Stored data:
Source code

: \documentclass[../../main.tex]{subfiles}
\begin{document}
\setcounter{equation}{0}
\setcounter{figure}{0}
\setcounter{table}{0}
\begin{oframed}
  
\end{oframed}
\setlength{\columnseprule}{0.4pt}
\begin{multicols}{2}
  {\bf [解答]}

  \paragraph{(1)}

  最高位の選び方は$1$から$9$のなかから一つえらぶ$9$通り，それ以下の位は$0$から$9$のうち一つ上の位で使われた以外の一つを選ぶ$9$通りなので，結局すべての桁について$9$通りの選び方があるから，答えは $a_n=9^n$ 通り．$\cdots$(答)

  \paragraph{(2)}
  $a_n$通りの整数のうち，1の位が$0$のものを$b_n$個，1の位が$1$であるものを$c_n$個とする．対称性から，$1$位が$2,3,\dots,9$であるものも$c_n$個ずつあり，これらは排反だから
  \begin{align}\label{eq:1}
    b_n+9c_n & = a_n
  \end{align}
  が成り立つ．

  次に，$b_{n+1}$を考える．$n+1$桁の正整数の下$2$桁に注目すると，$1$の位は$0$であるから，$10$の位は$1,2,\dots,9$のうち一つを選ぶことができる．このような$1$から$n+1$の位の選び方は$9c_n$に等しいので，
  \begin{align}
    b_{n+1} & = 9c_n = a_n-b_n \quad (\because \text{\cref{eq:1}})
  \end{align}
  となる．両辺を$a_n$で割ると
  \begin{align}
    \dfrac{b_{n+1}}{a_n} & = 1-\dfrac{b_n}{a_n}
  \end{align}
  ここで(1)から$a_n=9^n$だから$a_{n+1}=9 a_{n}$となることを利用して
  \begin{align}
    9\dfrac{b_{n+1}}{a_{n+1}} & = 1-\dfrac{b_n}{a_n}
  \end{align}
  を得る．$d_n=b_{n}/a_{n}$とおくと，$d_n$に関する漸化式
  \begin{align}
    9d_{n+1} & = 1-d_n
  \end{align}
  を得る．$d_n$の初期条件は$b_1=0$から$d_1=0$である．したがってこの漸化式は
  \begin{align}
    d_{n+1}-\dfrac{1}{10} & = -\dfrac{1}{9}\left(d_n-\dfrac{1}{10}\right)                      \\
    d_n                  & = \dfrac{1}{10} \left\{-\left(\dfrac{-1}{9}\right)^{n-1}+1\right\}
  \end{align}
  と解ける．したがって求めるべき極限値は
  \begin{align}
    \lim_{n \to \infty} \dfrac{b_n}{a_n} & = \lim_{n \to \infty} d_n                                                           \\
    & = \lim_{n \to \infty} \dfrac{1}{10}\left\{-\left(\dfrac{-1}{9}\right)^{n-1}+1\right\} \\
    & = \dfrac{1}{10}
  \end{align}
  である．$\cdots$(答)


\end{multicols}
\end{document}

About this exercise:
Reproduce each line above exactly.

Response for this exercise:
Source code

: \documentclass[../../main.tex]{subfiles}
\begin{document}
\setcounter{equation}{0}
\setcounter{figure}{0}
\setcounter{table}{0}
\begin{oframed}
  
\end{oframed}
\setlength{\columnseprule}{0.4pt}
\begin{multicols}{2}
  {\bf [解答]}

  \paragraph{(1)}

  最高位の選び方は$1$から$9$のなかから一つえらぶ$9$通り，それ以下の位は$0$から$9$のうち一つ上の位で使われた以外の一つを選ぶ$9$通りなので，結局すべての桁について$9$通りの選び方があるから，答えは $a_n=9^n$ 通り．$\cdots$(答)

  \paragraph{(2)}
  $a_n$通りの整数のうち，1の位が$0$のものを$b_n$個，1の位が$1$であるものを$c_n$個とする．対称性から，$1$位が$2,3,\dots,9$であるものも$c_n$個ずつあり，これらは排反だから
  \begin{align}\label{eq:1}
    b_n+9c_n & = a_n
  \end{align}
  が成り立つ．

  次に，$b_{n+1}$を考える．$n+1$桁の正整数の下$2$桁に注目すると，$1$の位は$0$であるから，$10$の位は$1,2,\dots,9$のうち一つを選ぶことができる．このような$1$から$n+1$の位の選び方は$9c_n$に等しいので，
  \begin{align}
    b_{n+1} & = 9c_n = a_n-b_n \quad (\because \text{\cref{eq:1}})
  \end{align}
  となる．両辺を$a_n$で割ると
  \begin{align}
    \dfrac{b_{n+1}}{a_n} & = 1-\dfrac{b_n}{a_n}
  \end{align}
  ここで(1)から$a_n=9^n$だから$a_{n+1}=9 a_{n}$となることを利用して
  \begin{align}
    9\dfrac{b_{n+1}}{a_{n+1}} & = 1-\dfrac{b_n}{a_n}
  \end{align}
  を得る．$d_n=b_{n}/a_{n}$とおくと，$d_n$に関する漸化式
  \begin{align}
    9d_{n+1} & = 1-d_n
  \end{align}
  を得る．$d_n$の初期条件は$b_1=0$から$d_1=0$である．したがってこの漸化式は
  \begin{align}
    d_{n+1}-\dfrac{1}{10} & = -\dfrac{1}{9}\left(d_n-\dfrac{1}{10}\right)                      \\
    d_n                  & = \dfrac{1}{10} \left\{-\left(\dfrac{-1}{9}\right)^{n-1}+1\right\}
  \end{align}
  と解ける．したがって求めるべき極限値は
  \begin{align}
    \lim_{n \to \infty} \dfrac{b_n}{a_n} & = \lim_{n \to \infty} d_n                                                           \\
    & = \lim_{n \to \infty} \dfrac{1}{10}\left\{-\left(\dfrac{-1}{9}\right)^{n-1}+1\right\} \\
    & = \dfrac{1}{10}
  \end{align}
  である．$\cdots$(答)


\end{multicols}
\end{document}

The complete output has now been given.